Of interest from this month's 100 Kindle Books for $3.99 or less - The Devil's Redhead
by David Corbett for $2.99. Crime fiction from Open Road.
In this masterfully written fiction debut, David Corbett combines a gripping crime story with a poignant tale of enduring love.
Freelance photographer and wildcat smuggler Dan Abatangelo blows into Vegas to hit the tables and taste the night life. In his path waits Shel Beaudry, a knockout redhead with a smile that says, Gentlemen, start your engines. The attraction is instant–and soon the two are living the gypsy life on the West coast, where Dan captains a distribution ring for premium Thai marijuana, His credo "no guns, no gangsters, it's only money."
But the trade is changing. Eager to get out, Dan plans one last run, judges poorly, and is betrayed by an underling and caught by the DEA. To secure light time for Shel and his crew, Dan takes the fall and pleads to ten years. Now, having served the full term, he emerges from prison a man with a hardened will but an unchanged heart. Though probation guidelines forbid any contact with Shel, a convicted felon, he sets his focus on one thing: finding her.
Shel’s life has taken a different turn since her release from prison. She met Frank Maas, a recovering addict whose son died a merciless death. Driven by pity, Shel dedicates herself to nursing Frank back from grief and saving him from madness. But his weaknesses push him into the grip of a homegrown crime syndicate in command of the local methamphetamine trade. Mexicans are stealing the syndicate's territory, setting in motion a brutal chain of events that engulf Frank, Shel, and Dan in a race-fueled drug war from which none will escape unscathed.
A brilliant crime novel of betrayal and retribution, passion and redemption, The Devil’s Redhead heralds the arrival of a powerful new voice in fiction.
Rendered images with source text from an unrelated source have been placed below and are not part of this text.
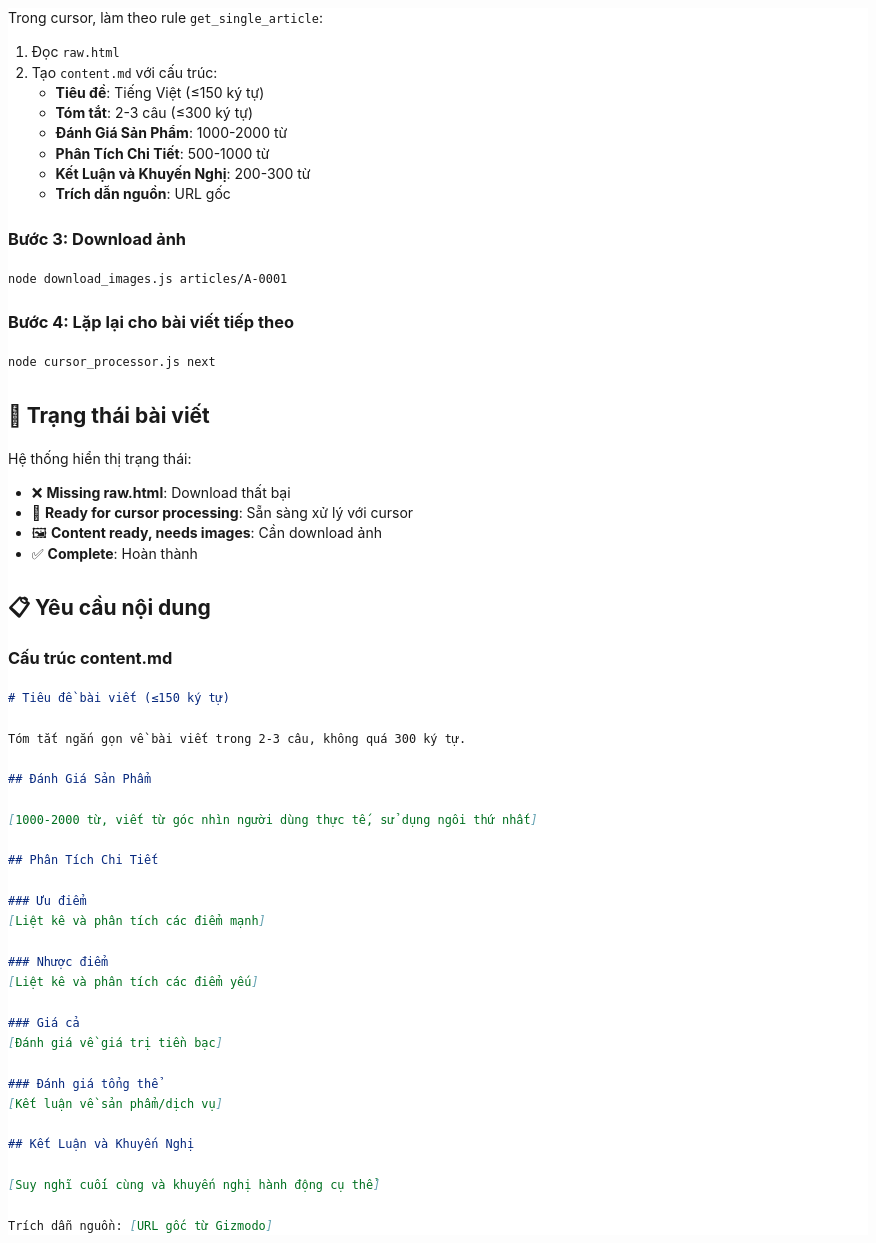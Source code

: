 Trong cursor, làm theo rule `get_single_article`:
1. Đọc `raw.html`
2. Tạo `content.md` với cấu trúc:
   - **Tiêu đề**: Tiếng Việt (≤150 ký tự)
   - **Tóm tắt**: 2-3 câu (≤300 ký tự)
   - **Đánh Giá Sản Phẩm**: 1000-2000 từ
   - **Phân Tích Chi Tiết**: 500-1000 từ
   - **Kết Luận và Khuyến Nghị**: 200-300 từ
   - **Trích dẫn nguồn**: URL gốc

### Bước 3: Download ảnh
```bash
node download_images.js articles/A-0001
```

### Bước 4: Lặp lại cho bài viết tiếp theo
```bash
node cursor_processor.js next
```

## 🎯 Trạng thái bài viết

Hệ thống hiển thị trạng thái:
- ❌ **Missing raw.html**: Download thất bại
- 📝 **Ready for cursor processing**: Sẵn sàng xử lý với cursor
- 🖼️ **Content ready, needs images**: Cần download ảnh
- ✅ **Complete**: Hoàn thành

## 📋 Yêu cầu nội dung

### Cấu trúc content.md
```markdown
# Tiêu đề bài viết (≤150 ký tự)

Tóm tắt ngắn gọn về bài viết trong 2-3 câu, không quá 300 ký tự.

## Đánh Giá Sản Phẩm

[1000-2000 từ, viết từ góc nhìn người dùng thực tế, sử dụng ngôi thứ nhất]

## Phân Tích Chi Tiết

### Ưu điểm
[Liệt kê và phân tích các điểm mạnh]

### Nhược điểm  
[Liệt kê và phân tích các điểm yếu]

### Giá cả
[Đánh giá về giá trị tiền bạc]

### Đánh giá tổng thể
[Kết luận về sản phẩm/dịch vụ]

## Kết Luận và Khuyến Nghị

[Suy nghĩ cuối cùng và khuyến nghị hành động cụ thể]

Trích dẫn nguồn: [URL gốc từ Gizmodo]
```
David Corbett was a private investigator at Palladino & Sutherland in San Francisco for nearly fifteen years, working on a number of high-profile criminal and civil litigations, including the Cotton Club Murder Case and the People’s Temple Trial. In 1995 he retired from investigative work to open a law practice with his wife, Cesidia Tessicini, a long-time advocate for the disadvantaged and the AIDS afflicted. She died from ovarian cancer in January 2001. He currently lives in northern California.